The rise of Kiev-based singer Luna among many other female musicians in the New East, proves there is an appetite for change in what pop music is and can be. Marty Crown from Kazakhstan currently releases her music from Los Angeles, yet is influenced by her nomadic heritage. Often dubbed “the Kazakh FKA Twigs”, her first album Hologram, released in the spring of 2017, blends synth-pop sounds, folklorish vocals and traditional instruments. She is currently working on her second album.


Akkord i On

Roman Bliznetsov and Konstantin Timoshenko are two classically trained musicians from Kazakhstan and Bulgaria who make up electroacoustic duo Akkord I On. As the name gives away, they have been responsible for bringing the accordion to post-Soviet sound. Their videos are made with black and white footage, which fits perfectly with their introspective sound — Tamga is a good example of this.

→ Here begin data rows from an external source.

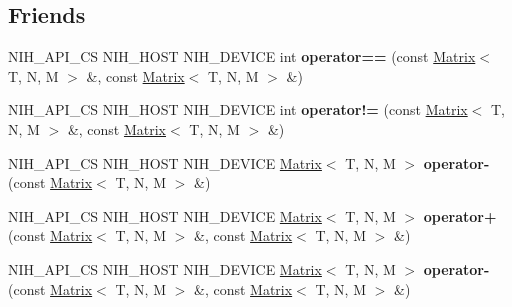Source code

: \subsection*{\-Friends}
\begin{DoxyCompactItemize}
\item 
\hypertarget{structnih_1_1_matrix_aa4d859c0fbdb4cf65243ef2761b7aeb7}{
\-N\-I\-H\-\_\-\-A\-P\-I\-\_\-\-C\-S \-N\-I\-H\-\_\-\-H\-O\-S\-T \-N\-I\-H\-\_\-\-D\-E\-V\-I\-C\-E int {\bfseries operator==} (const \hyperlink{structnih_1_1_matrix}{\-Matrix}$<$ \-T, \-N, \-M $>$ \&, const \hyperlink{structnih_1_1_matrix}{\-Matrix}$<$ \-T, \-N, \-M $>$ \&)}
\label{structnih_1_1_matrix_aa4d859c0fbdb4cf65243ef2761b7aeb7}

\item 
\hypertarget{structnih_1_1_matrix_a443999af1925e0d0e44f8441c73ff2cc}{
\-N\-I\-H\-\_\-\-A\-P\-I\-\_\-\-C\-S \-N\-I\-H\-\_\-\-H\-O\-S\-T \-N\-I\-H\-\_\-\-D\-E\-V\-I\-C\-E int {\bfseries operator!=} (const \hyperlink{structnih_1_1_matrix}{\-Matrix}$<$ \-T, \-N, \-M $>$ \&, const \hyperlink{structnih_1_1_matrix}{\-Matrix}$<$ \-T, \-N, \-M $>$ \&)}
\label{structnih_1_1_matrix_a443999af1925e0d0e44f8441c73ff2cc}

\item 
\hypertarget{structnih_1_1_matrix_a5c7fa91653401bed75a2c3b0b1678c18}{
\-N\-I\-H\-\_\-\-A\-P\-I\-\_\-\-C\-S \-N\-I\-H\-\_\-\-H\-O\-S\-T \-N\-I\-H\-\_\-\-D\-E\-V\-I\-C\-E \*
\hyperlink{structnih_1_1_matrix}{\-Matrix}$<$ \-T, \-N, \-M $>$ {\bfseries operator-\/} (const \hyperlink{structnih_1_1_matrix}{\-Matrix}$<$ \-T, \-N, \-M $>$ \&)}
\label{structnih_1_1_matrix_a5c7fa91653401bed75a2c3b0b1678c18}

\item 
\hypertarget{structnih_1_1_matrix_aa7b9b7b0244fcc9a64f4f4bb45a20aca}{
\-N\-I\-H\-\_\-\-A\-P\-I\-\_\-\-C\-S \-N\-I\-H\-\_\-\-H\-O\-S\-T \-N\-I\-H\-\_\-\-D\-E\-V\-I\-C\-E \*
\hyperlink{structnih_1_1_matrix}{\-Matrix}$<$ \-T, \-N, \-M $>$ {\bfseries operator+} (const \hyperlink{structnih_1_1_matrix}{\-Matrix}$<$ \-T, \-N, \-M $>$ \&, const \hyperlink{structnih_1_1_matrix}{\-Matrix}$<$ \-T, \-N, \-M $>$ \&)}
\label{structnih_1_1_matrix_aa7b9b7b0244fcc9a64f4f4bb45a20aca}

\item 
\hypertarget{structnih_1_1_matrix_a1ea26a7b60552c90fe0b1a70483a8a0b}{
\-N\-I\-H\-\_\-\-A\-P\-I\-\_\-\-C\-S \-N\-I\-H\-\_\-\-H\-O\-S\-T \-N\-I\-H\-\_\-\-D\-E\-V\-I\-C\-E \*
\hyperlink{structnih_1_1_matrix}{\-Matrix}$<$ \-T, \-N, \-M $>$ {\bfseries operator-\/} (const \hyperlink{structnih_1_1_matrix}{\-Matrix}$<$ \-T, \-N, \-M $>$ \&, const \hyperlink{structnih_1_1_matrix}{\-Matrix}$<$ \-T, \-N, \-M $>$ \&)}
\label{structnih_1_1_matrix_a1ea26a7b60552c90fe0b1a70483a8a0b}


\end{DoxyCompactItemize}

Discom is an independent record label from Belgrade that started up to promote lesser known music from ex-Yugoslavia. So far, its been a wild success: besides the fact that each of their LPs has sold out, this year Discom will be the first local label to take part in the Independent Label Market in Brussels. Time to douse yourself in hairspray, dig out those shoulder pads and dance to Boban Petrovich’s dose of 80s disco.



Simphonic Silence Inside is an ambient label from Rostov-on-Don. Founded in 2007, it is one of the oldest and most prolific independent labels in Russia. It was built on the heritage of an underground movement that occurred in Rostov-on-Don in the 80s, fuelled by the influx of synthesisers. Today, the label specialises in everything from dub to techno, drone to ambient.

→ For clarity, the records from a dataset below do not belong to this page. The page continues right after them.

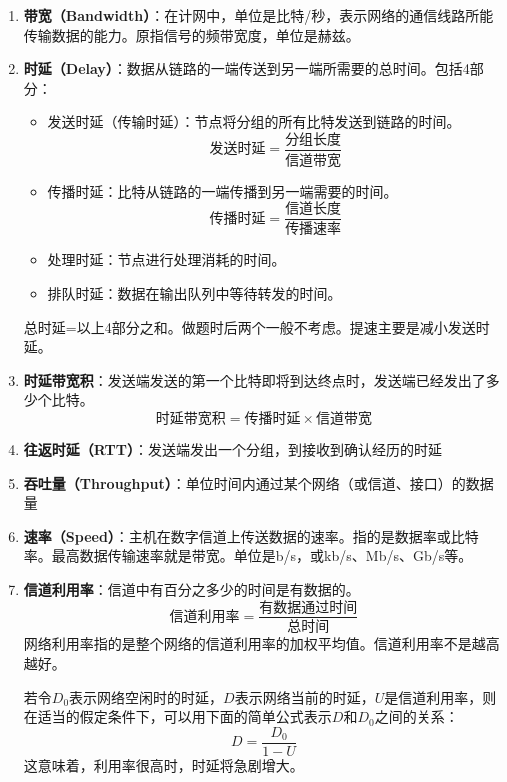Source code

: \documentclass[12pt, a4paper, oneside]{ctexart}
\begin{document}
\begin{enumerate}
    \item {\bf 带宽（Bandwidth）}：在计网中，单位是比特/秒，表示网络的通信线路所能传输数据的能力。原指信号的频带宽度，单位是赫兹。
    \item {\bf 时延（Delay）}：数据从链路的一端传送到另一端所需要的总时间。包括4部分：
    \begin{itemize}
        \item 发送时延（传输时延）：节点将分组的所有比特发送到链路的时间。
        \begin{equation*}
            \text{发送时延}=\frac{\text{分组长度}}{\text{信道带宽}}
        \end{equation*}
        \item 传播时延：比特从链路的一端传播到另一端需要的时间。
        \begin{equation*}
            \text{传播时延}=\frac{\text{信道长度}}{\text{传播速率}}
        \end{equation*}
        \item 处理时延：节点进行处理消耗的时间。
        \item 排队时延：数据在输出队列中等待转发的时间。
    \end{itemize}
    总时延=以上4部分之和。做题时后两个一般不考虑。提速主要是减小发送时延。
    \item {\bf 时延带宽积}：发送端发送的第一个比特即将到达终点时，发送端已经发出了多少个比特。
    \begin{equation*}
        \text{时延带宽积}=\text{传播时延}\times \text{信道带宽}
    \end{equation*}
    \item {\bf 往返时延（RTT）}：发送端发出一个分组，到接收到确认经历的时延
    \item {\bf 吞吐量（Throughput）}：单位时间内通过某个网络（或信道、接口）的数据量
    \item {\bf 速率（Speed）}：主机在数字信道上传送数据的速率。指的是数据率或比特率。最高数据传输速率就是带宽。单位是b/s，或kb/s、Mb/s、Gb/s等。
    \item {\bf 信道利用率}：信道中有百分之多少的时间是有数据的。
    \begin{equation*}
        \text{信道利用率}=\frac{\text{有数据通过时间}}{\text{总时间}}
    \end{equation*}
    网络利用率指的是整个网络的信道利用率的加权平均值。信道利用率不是越高越好。

    若令$D_0$表示网络空闲时的时延，$D$表示网络当前的时延，$U$是信道利用率，则在适当的假定条件下，可以用下面的简单公式表示$D$和$D_0$之间的关系：
    \begin{equation*}
        D=\frac{D_0}{1-U}
    \end{equation*}
    这意味着，利用率很高时，时延将急剧增大。
\end{enumerate}
\end{document}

FFAA is a joint venture of St Petersburg-based musicians Flaty and Fama 87, who have been experimenting with underground sound for many years. Their 2018 album Globhead, was inspired by the hip-hop and graffiti culture they grew up with. The epic 18-track-long release is both a tribute to the history of dub and experimental electronica and the time the two artists have shared together.



Moscow-based band Glintshake, also knows by their Cyrillic abbreviation ГШ, are on a mission to reform contemporary pop music. On their latest album, Oeshch Magziu, duo Kate Nv and Jenya Gorbunov paint a bold soundscape of frenetic guitars, sharp beats and cut-up Russian lyrics. The techniques they use are inspired by Futurists and other artists of the Russian avant-garde — the tools might be a century old but have a visceral impact in the commercialised world of pop.

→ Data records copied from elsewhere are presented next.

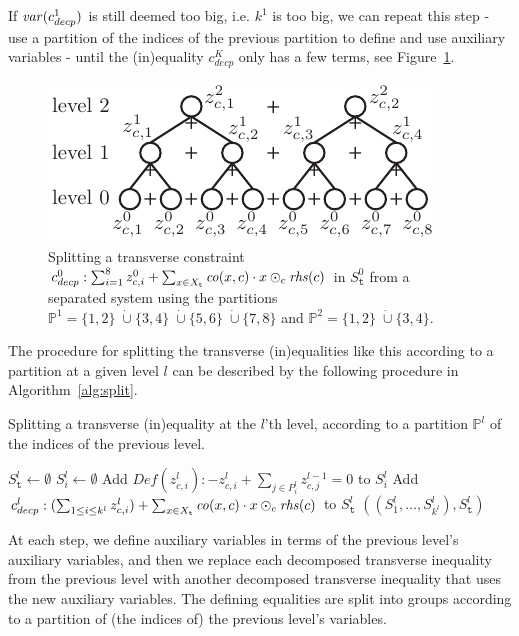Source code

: If $\mathit{var}(c_{decp}^1)$ is still deemed too big, i.e. $k^1$ is too big, we can repeat this step - use a partition of the indices of the previous partition to define and use auxiliary variables - until the (in)equality $c_{decp}^K$ only has a few terms, see Figure~\ref{fig:split}.
%
\begin{figure}
	\centering
		\includegraphics{figures/split.pdf}
	\caption{Splitting a transverse constraint $c^0_{decp}: \sum_{i = 1}^8 z^0_{c,i} + \sum_{x\in X_{\texttt{t}}}\mathit{co}(x,c)\cdot x\odot_c \mathit{rhs}(c)$ in $S_\texttt{t}^0$ from a separated system using the partitions $\mathbb{P}^1 = \{1,2\}\;\dot\cup\{3,4\}\;\dot\cup\{5,6\}\;\dot\cup\{7,8\}$ and $\mathbb{P}^2 = \{1,2\}\;\dot\cup\{3,4\}$. 
	}
	\label{fig:split}
\end{figure}
%
The procedure for splitting the transverse (in)equalities like this according to a partition at a given level $l$ can be described by the following procedure  in Algorithm~\ref{alg:split}.
%

\begin{algorithm}\caption{Splitting a transverse (in)equality at the $l$'th level, according to a partition $\mathbb{P}^l$ of the indices of the previous level.}
\label{alg:split}
\begin{algorithmic}
\Function{SplitTransverse}{%
Transverse (in)equalities $S^0_\texttt{t}$, partitions $\mathbb{P}^l = (P^l_1, \ldots, P^l_{k^l})$}
	\State $S_\texttt{t}^l\gets \emptyset$%
		\State $S^l_i \gets \emptyset$ 
				\State Add $\mathit{Def}(z^l_{c,i}): -z^l_{c,i} + \sum_{j\in P^l_i} z^{l-1}_{c,j} = 0$ to $S^l_i$
		\EndFor
		\State Add $c_{decp}^l: (\sum_{1\leq i\leq k^l} z^l_{c,i}) + \sum_{x\in X_{\texttt{t}}}\mathit{co}(x,c)\cdot x \odot_c \mathit{rhs}(c)$
 to $S_\texttt{t}^l$
	\EndFor
	\State\Return $((S^l_1,\ldots, S^l_{k^l}), S^l_\texttt{t})$
\EndFunction
\end{algorithmic}
\end{algorithm}
%
At each step, we define auxiliary variables in terms of the previous level's auxiliary variables, and then we replace each decomposed transverse inequality from the previous level with another decomposed transverse inequality that uses the new auxiliary variables. The defining equalities are split into groups according to a partition of (the indices of) the previous level's variables.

Luna’s career started from a handful of songs that could be easily mistaken for the forgotten hymns of 1990s pop. Kristina Bardash, the woman behind the creative alias, had a background in video and photography and used to work on visual personas for other artists. She channelled the experience into creating Luna who, complete with a three-piece band, is the pop heroine the world has been waiting for. With her second album currently in the works, Luna serves up a mix of playful irony, naive sincerity and a tormented heart laid over club-influenced synth sounds — and it's hard not to lip-synch along.



Moscow-based producer Pavel Milyakov aka Buttechno is one of the most renowned figures in Russian electronic music, perhaps due to his fruitful collaboration with designer Gosha Rubchinskiy. Buttechno’s music however goes much deeper than fashion show soundtracks: it could be deeply atmospheric, bathed in melancholic romanticism, and at other times perfect for the darkest corners of club basements.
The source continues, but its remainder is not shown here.